1900’lerle birlikte ise Frederick Taylor adlı Amerikalı bir mühendisin yönlendirmesiyle ofis alanlarında ilk ciddi değişim gerçekleşti. Sonradan Taylorizm olarak isimlendirilen bu değişimin amacı verimliliği arttırmaktı. Böylece, çalışma masalarının sistematik bir şekilde konumlandırılmasıyla yöneticilerin çalışanları gözlemleyebileceği açık ofis alanları ortaya çıkıyordu ancak bu değişiklik katı bir statü ayrımcılığına sebep olduğu gerekçesiyle çokça eleştirildi.

Frederick Taylor’la başlayan açık ofis anlayışı bir süre belli ölçülerde değişerek devam etse de, ticaretin dinamiklerinin dönüşmesiyle birlikte çok daha farklı bir hâl aldı. 1939’da Frank Llyod Wright tarafından sosyalleşmeye imkân tanıyan, statü kavramının sınırlarının silikleştiği, çalışanlar için mutfak ve benzeri alanların olduğu açık ofisler ortaya çıktı.

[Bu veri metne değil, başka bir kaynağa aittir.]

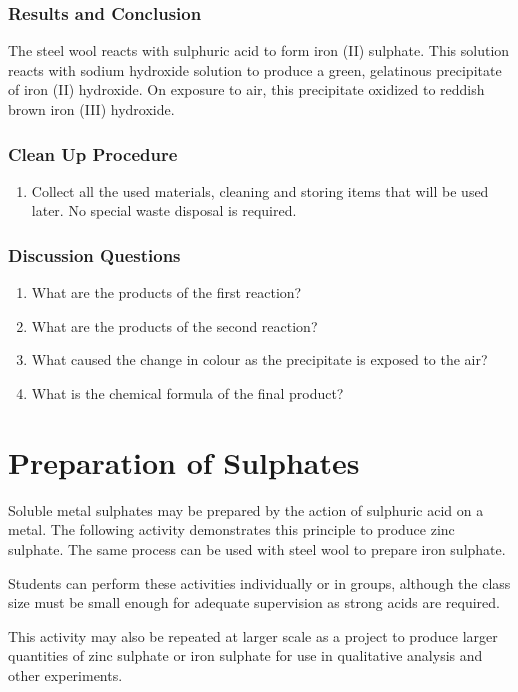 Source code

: \subsubsection*{Results and Conclusion}
The steel wool reacts with sulphuric acid to form iron (II) sulphate. This solution reacts with sodium hydroxide solution to produce a green, gelatinous precipitate of iron (II) hydroxide. On exposure to air, this precipitate oxidized to reddish brown iron (III) hydroxide.

\subsubsection*{Clean Up Procedure}
\begin{enumerate}
\item{Collect all the used materials, cleaning and storing items that will be used later. No special waste disposal is required.}
\end{enumerate}

\subsubsection*{Discussion Questions}
\begin{enumerate}
\item{What are the products of the first reaction?}
\item{What are the products of the second reaction?}
\item{What caused the change in colour as the precipitate is exposed to the air?}
\item{What is the chemical formula of the final product?}
\end{enumerate}

\section{Preparation of Sulphates}

Soluble metal sulphates may be prepared by the action of sulphuric acid on a metal. The following activity demonstrates this principle to produce zinc sulphate. The same process can be used with steel wool to prepare iron sulphate.

Students can perform these activities individually or in groups, although the class size must be small enough for adequate supervision as strong acids are required.

This activity may also be repeated at larger scale as a project to produce larger quantities of zinc sulphate or iron sulphate for use in qualitative analysis and other experiments.

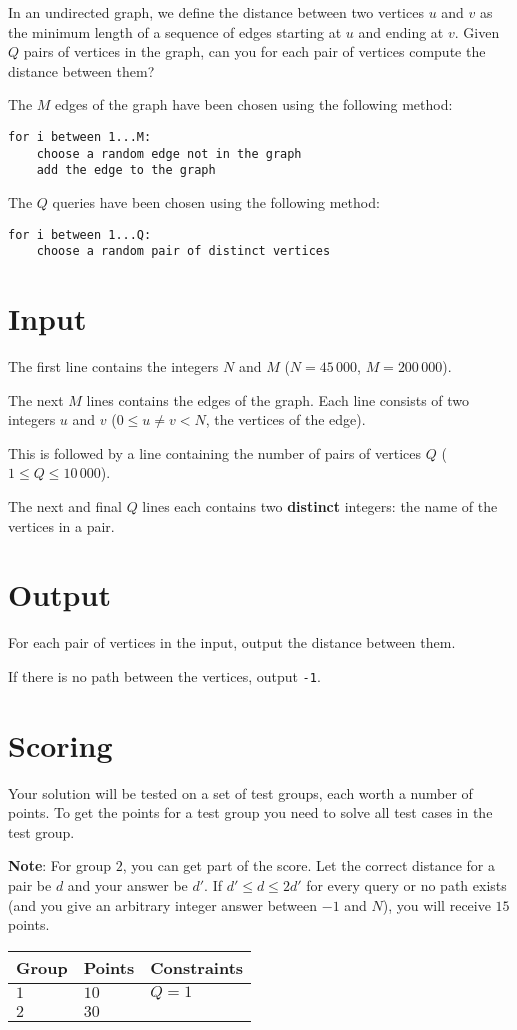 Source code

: In an undirected graph, we define the distance between two vertices $u$ and $v$ as the minimum length of a sequence of edges starting at $u$ and ending at $v$.
Given $Q$ pairs of vertices in the graph, can you for each pair of vertices compute the distance between them?

The $M$ edges of the graph have been chosen using the following method:
\begin{verbatim}
for i between 1...M:
    choose a random edge not in the graph
    add the edge to the graph
\end{verbatim}

The $Q$ queries have been chosen using the following method:
\begin{verbatim}
for i between 1...Q:
    choose a random pair of distinct vertices
\end{verbatim}

\section*{Input}
The first line contains the integers $N$ and $M$ ($N = 45\,000$, $M = 200\,000$). 

The next $M$ lines contains the edges of the graph.
Each line consists of two integers $u$ and $v$ ($0 \le u \neq v < N$, the vertices of the edge).

This is followed by a line containing the number of pairs of vertices $Q$ ($1 \le Q \le 10\,000$).

The next and final $Q$ lines each contains two \textbf{distinct} integers: the name of the vertices in a pair.

\section*{Output}
For each pair of vertices in the input, output the distance between them.

If there is no path between the vertices, output \texttt{-1}.

\section*{Scoring}
Your solution will be tested on a set of test groups, each worth a number of points.
To get the points for a test group you need to solve all test cases in the test group.

\textbf{Note}: For group $2$, you can get part of the score.
Let the correct distance for a pair be $d$ and your answer be $d'$.
If $d' \le d \le 2d'$ for every query or no path exists (and you give an arbitrary integer answer between $-1$ and $N$), you will receive $15$ points. 

\noindent
\begin{tabular}{| l | l | p{10cm} |}
  \hline
  Group & Points & Constraints \\ \hline
  $1$    & $10$        &  $Q = 1$ \\ \hline
  $2$    & $30$       & \\ \hline
\end{tabular}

1960’lara gelindiğinde ise bir Alman konsepti olan ve Burolandshaft adı verilen ofis yerleşimi benimsendi. İlk olarak Kuzey Avrupa’ya sonrasında ise tüm dünyaya yayılan bu yerleşim, iş akışını ve iletişimi geliştirmeyi hedefliyordu. Taylorizm ile başlayan ve sonrasında Frank Llyod Wright’ın açık ofis planıyla silinmesi amaçlanan sınırların bu defa tamamen ortadan kalkması düşünüldü. Katı hiyerarşik düzenin yıkılmasını merkeze alan bu konsept, verimliliği olumsuz etkilediği düşüncesiyle sonraları eleştirildi.

Kişisel Alan Sorunu

Burolandshaft modelinin aldığı olumsuz geri dönüşlerin ardından “Action Office” denilen bir anlayışla sorun ortadan kaldırılmaya çalışıldı. Bu modelle çalışanlara daha fazla kişisel alan ve hareket özgürlüğü sağlanabiliyordu fakat bu tip ofisler çalışanlara her ne kadar özelleştirilebilir alan sağlasa da, etkileşimi minimuma indirdiği sebebiyle ilgi çekmedi.

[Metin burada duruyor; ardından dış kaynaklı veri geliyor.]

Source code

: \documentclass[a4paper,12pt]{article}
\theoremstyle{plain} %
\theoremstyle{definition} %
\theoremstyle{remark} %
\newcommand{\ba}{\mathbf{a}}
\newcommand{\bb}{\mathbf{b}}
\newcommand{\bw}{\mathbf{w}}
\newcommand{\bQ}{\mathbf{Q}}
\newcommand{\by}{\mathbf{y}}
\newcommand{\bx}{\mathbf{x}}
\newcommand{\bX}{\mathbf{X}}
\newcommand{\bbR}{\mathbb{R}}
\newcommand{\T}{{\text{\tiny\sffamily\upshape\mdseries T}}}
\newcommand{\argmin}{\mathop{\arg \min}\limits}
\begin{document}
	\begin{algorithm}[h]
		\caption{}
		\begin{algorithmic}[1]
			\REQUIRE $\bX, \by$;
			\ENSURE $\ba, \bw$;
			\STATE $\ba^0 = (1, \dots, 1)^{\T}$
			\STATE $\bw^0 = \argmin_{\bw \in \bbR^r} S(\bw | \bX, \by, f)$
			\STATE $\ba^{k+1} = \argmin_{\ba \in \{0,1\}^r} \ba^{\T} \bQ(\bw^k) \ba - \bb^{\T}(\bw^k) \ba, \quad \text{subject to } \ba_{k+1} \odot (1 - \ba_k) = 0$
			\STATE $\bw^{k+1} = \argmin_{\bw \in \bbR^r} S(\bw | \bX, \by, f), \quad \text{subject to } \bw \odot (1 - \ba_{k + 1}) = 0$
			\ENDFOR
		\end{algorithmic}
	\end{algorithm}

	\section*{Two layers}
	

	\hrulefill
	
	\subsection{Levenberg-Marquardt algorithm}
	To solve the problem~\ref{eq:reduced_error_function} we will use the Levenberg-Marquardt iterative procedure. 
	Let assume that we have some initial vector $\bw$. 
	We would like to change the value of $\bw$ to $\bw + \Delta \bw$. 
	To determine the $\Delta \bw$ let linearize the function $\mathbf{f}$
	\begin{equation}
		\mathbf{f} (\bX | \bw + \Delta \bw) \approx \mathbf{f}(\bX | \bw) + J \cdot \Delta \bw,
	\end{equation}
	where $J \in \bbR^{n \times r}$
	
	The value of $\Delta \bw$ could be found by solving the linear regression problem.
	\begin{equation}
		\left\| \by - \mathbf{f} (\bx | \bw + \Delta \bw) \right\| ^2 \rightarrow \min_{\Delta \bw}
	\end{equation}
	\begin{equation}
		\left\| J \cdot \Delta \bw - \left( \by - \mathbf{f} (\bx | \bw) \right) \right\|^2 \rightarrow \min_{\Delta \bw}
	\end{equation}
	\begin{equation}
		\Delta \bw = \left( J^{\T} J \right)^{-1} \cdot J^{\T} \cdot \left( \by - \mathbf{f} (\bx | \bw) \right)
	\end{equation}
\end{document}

1980’lere gelindiğinde ise işverenler maliyeti düşürmek için büyük çalışma alanlarını bölümlere ayırarak “Cubicle Farm” olarak anılan modeli tercih etmeye başladı. Aynı alan içinde küçük panellerle ayrılan çalışma masalarının tekdüze bir görüntü oluşturmasının da etkisiyle, bu model çok yaratıcı veya enerjik bir çalışma ortamı sunamıyor.

2000’lerde Açık Ofis mi, Kapalı Ofis mi?

2000’lere geldiğimizde, büyük şehirlerde yaşamanın verdiği stres ve iş dünyasının artan yoğunluğu gibi nedenlerle çalışanların, iş alanlarını ve bu alanlarda geçirdikleri uzun zamanı daha kaliteli hale getirmek istediğini görüyoruz. Bu durum da yeni ofis trendlerini beraberinde getiriyor. İç mekânlardaki havayı temizleyen ve oksijeni arttıran bitkileri ofisin farklı alanlarına yerleştirmeyi ya da recharge ve meditation room gibi zihni değerlendiren alanlar sunmayı bu trendlerden birkaçı olarak düşünebiliriz.

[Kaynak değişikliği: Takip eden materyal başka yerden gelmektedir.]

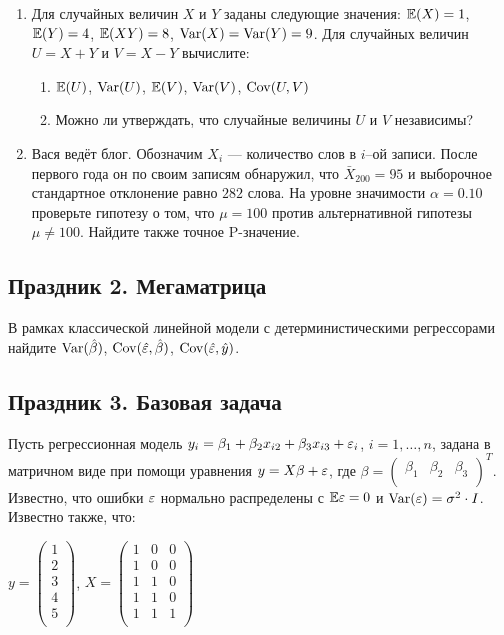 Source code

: \documentclass[12pt, a4paper]{article}\usepackage[]{graphicx}\usepackage[]{color}
\begin{document}
\begin{enumerate}
\item Для случайных величин $X$ и $Y$ заданы следующие значения: $\mathbb{E}(X)=1$, $\mathbb{E}(Y)=4$, $\mathbb{E}(XY)=8$, $\operatorname{Var}(X)=\operatorname{Var}(Y)=9$. Для случайных величин $U=X+Y$ и $V=X-Y$ вычислите:
\begin{enumerate}
\item $\mathbb{E}(U)$, $\operatorname{Var}(U)$, $\mathbb{E}(V)$, $\operatorname{Var}(V)$, $\operatorname{Cov}(U,V)$
\item Можно ли утверждать, что случайные величины $U$ и $V$ независимы?
\end{enumerate}

\item Вася ведёт блог. Обозначим $X_i$ — количество слов в $i$--ой записи. После первого года он по своим записям обнаружил, что $\bar{X}_{200}=95$ и выборочное стандартное отклонение равно $282$ слова. На уровне значимости $\alpha=0.10$ проверьте гипотезу о том, что $\mu=100$ против альтернативной гипотезы $\mu\neq 100$. Найдите также точное P-значение.



\end{enumerate}

\subsection{Праздник 2. Мегаматрица}

В рамках классической линейной модели с детерминистическими регрессорами найдите $\operatorname{Var}(\hat{\beta})$, $\operatorname{Cov}(\hat{\varepsilon},\hat{\beta})$, $\operatorname{Cov}(\hat{\varepsilon},\hat{y})$.

\subsection{Праздник 3. Базовая задача}

Пусть регрессионная модель $y_i = \beta_1 + \beta_2 x_{i2} + \beta_3 x_{i3} + \varepsilon_i$, $i = 1, \ldots, n$, задана в матричном виде при помощи уравнения $y = X \beta + \varepsilon$, где $\beta =  \begin{pmatrix}
\beta_1 & \beta_2 & \beta_3\\
\end{pmatrix} ^T$. Известно, что ошибки $\varepsilon$ нормально распределены с $\mathbb{E} \varepsilon = 0$ и $\operatorname{Var} (\varepsilon) = \sigma^2 \cdot I$. Известно также, что:

$y =  \begin{pmatrix}
1 \\
2 \\
3 \\
4 \\
5 \\
\end{pmatrix} $, $X =  \begin{pmatrix}
1 & 0 & 0 \\
1 & 0 & 0 \\
1 & 1 & 0 \\
1 & 1 & 0 \\
1 & 1 & 1 \\
\end{pmatrix} $
\end{document}
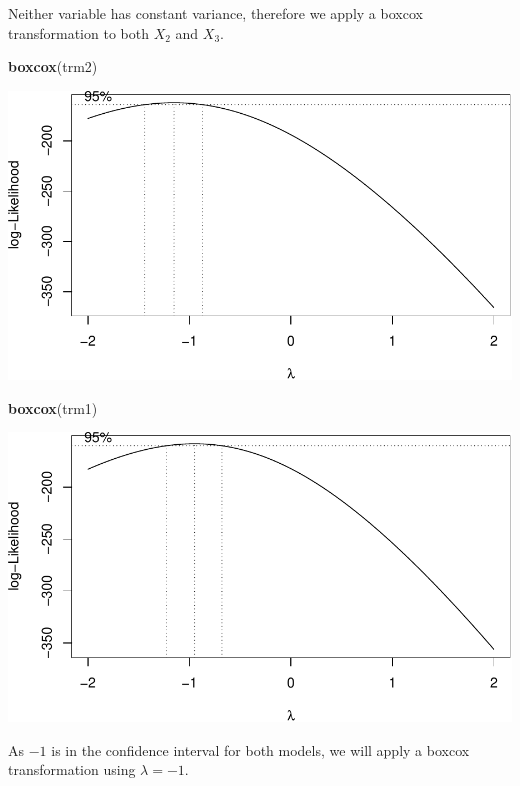 \documentclass[]{article}
\newenvironment{Shaded}{\begin{snugshade}}{\end{snugshade}}
\newcommand{\KeywordTok}[1]{\textcolor[rgb]{0.13,0.29,0.53}{\textbf{#1}}}
\newcommand{\NormalTok}[1]{#1}
\begin{document}
Neither variable has constant variance, therefore we apply a boxcox
transformation to both \(X_{2}\) and \(X_{3}\).

\newpage

\begin{Shaded}
\begin{Highlighting}[]
\KeywordTok{boxcox}\NormalTok{(trm2)}
\end{Highlighting}
\end{Shaded}

\includegraphics{./figures/unnamed-chunk-33-1.pdf}

\begin{Shaded}
\begin{Highlighting}[]
\KeywordTok{boxcox}\NormalTok{(trm1)}
\end{Highlighting}
\end{Shaded}

\includegraphics{./figures/unnamed-chunk-34-1.pdf}

\newpage

As \(-1\) is in the confidence interval for both models, we will apply a
boxcox transformation using \(\lambda = -1\).
\end{document}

Peki, ofis alanlarının 1900’lerden beri yaşadığı bu değişimler karşılaştırıldığında açık ofis alanları mı yoksa sınırların daha keskin olduğu kapalı ofis alanları mı tercih edilmeli?

Artık şirketlerin büyük bir kısmı çalışanları iş birliğine teşvik etmek ve motivasyonu arttırmak için açık ofis alanlarını tercih ediyor. Bununla birlikte son zamanlarda yapılan çalışmalar, çalışanların açık ofis alanlarında dikkatlerinin daha çabuk dağılabildiğini ve bu alanların kişisel alanın sınırlı olması nedeniyle eleştirildiğini gösteriyor. Örneğin, Dr. Nicola J. Millard “New Scientist Live” isimli konferansında, açık planlı ofisler hakkında şunları dile getiriyor: “Açık planlı ofisler, herkese uygun olması beklenen ancak gerçekte kimseye uymayan bir modeldir. Üç dakikada bir yaptığımız işi bırakmak zorunda kalıyoruz. Aynı düşünce sürecine dönmek ise sekiz ile yirmi dakikamızı alıyor. Dikkatimizi dağıtan çok fazla öge var.” Journal of Environmental Psychology’de yayımlanan “Workspace Station” adlı makalede ise açık ofislerde çalışan kişilerin memnuniyetsizliğinin çoğunlukla gürültünün kontrol altına alınamamasından ve gizliliklerinin olmamasından kaynaklandığı belirtiliyor.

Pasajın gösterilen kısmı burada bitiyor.